Collected data:
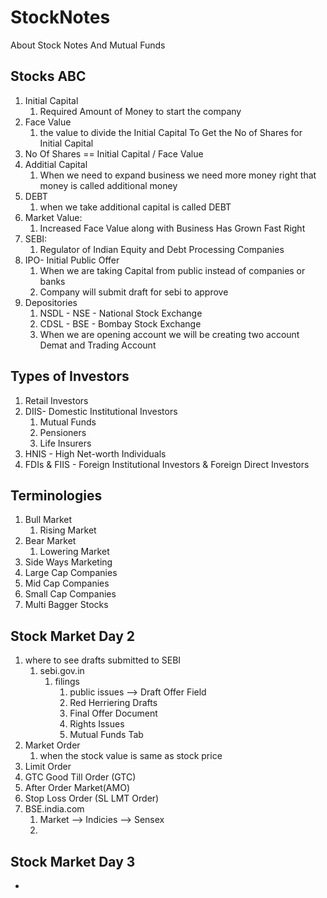 # StockNotes
About Stock Notes And Mutual Funds

## Stocks ABC

1. Initial Capital
   1. Required Amount of Money to start the company
2. Face Value
   1. the value to divide the Initial Capital To Get the No of Shares for Initial Capital
3. No Of Shares == Initial Capital / Face Value
4. Additial Capital 
   1. When we need to expand business we need more money right that money is called additional money
5. DEBT 
   1. when we take additional capital is called DEBT
6. Market Value:
   1. Increased Face Value along with Business Has Grown Fast Right
7. SEBI:
   1. Regulator of Indian Equity and Debt Processing Companies
8. IPO- Initial Public Offer
   1. When we are taking Capital from public instead of companies or banks 
   2. Company will submit draft for sebi to approve
9. Depositories
   1. NSDL - NSE - National Stock Exchange
   2. CDSL - BSE - Bombay Stock Exchange
   3. When we are opening account we will be creating two account Demat and Trading Account


## Types of Investors
1. Retail Investors
2. DIIS- Domestic Institutional Investors
   1. Mutual Funds
   2. Pensioners 
   3. Life Insurers
3. HNIS - High Net-worth Individuals
4. FDIs & FIIS - Foreign Institutional Investors & Foreign Direct Investors

## Terminologies
1. Bull Market
   1. Rising Market
2. Bear Market
   1. Lowering Market
3. Side Ways Marketing
4. Large Cap Companies
5. Mid Cap Companies
6. Small Cap Companies
7. Multi Bagger Stocks 

## Stock Market Day 2

1. where to see drafts submitted to SEBI
   1. sebi.gov.in
      1. filings
         1. public issues --> Draft Offer Field
         2. Red Herriering Drafts
         3. Final Offer Document
         4. Rights Issues
         5. Mutual Funds Tab
2. Market Order
   1. when the stock value is same as stock price
3. Limit Order
4. GTC Good Till Order (GTC)
5. After Order Market(AMO)
6. Stop Loss Order (SL LMT Order)
7. BSE.india.com
   1. Market --> Indicies --> Sensex
   2. 

## Stock Market Day 3


-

WHAT IS EXPECTED: Starting at the line that holds "1. Rising Market", retype each line exactly through the end of the entries, both ends included.

EXERCISE ANSWER:
   1. Rising Market
2. Bear Market
   1. Lowering Market
3. Side Ways Marketing
4. Large Cap Companies
5. Mid Cap Companies
6. Small Cap Companies
7. Multi Bagger Stocks 

## Stock Market Day 2

1. where to see drafts submitted to SEBI
   1. sebi.gov.in
      1. filings
         1. public issues --> Draft Offer Field
         2. Red Herriering Drafts
         3. Final Offer Document
         4. Rights Issues
         5. Mutual Funds Tab
2. Market Order
   1. when the stock value is same as stock price
3. Limit Order
4. GTC Good Till Order (GTC)
5. After Order Market(AMO)
6. Stop Loss Order (SL LMT Order)
7. BSE.india.com
   1. Market --> Indicies --> Sensex
   2. 

## Stock Market Day 3


-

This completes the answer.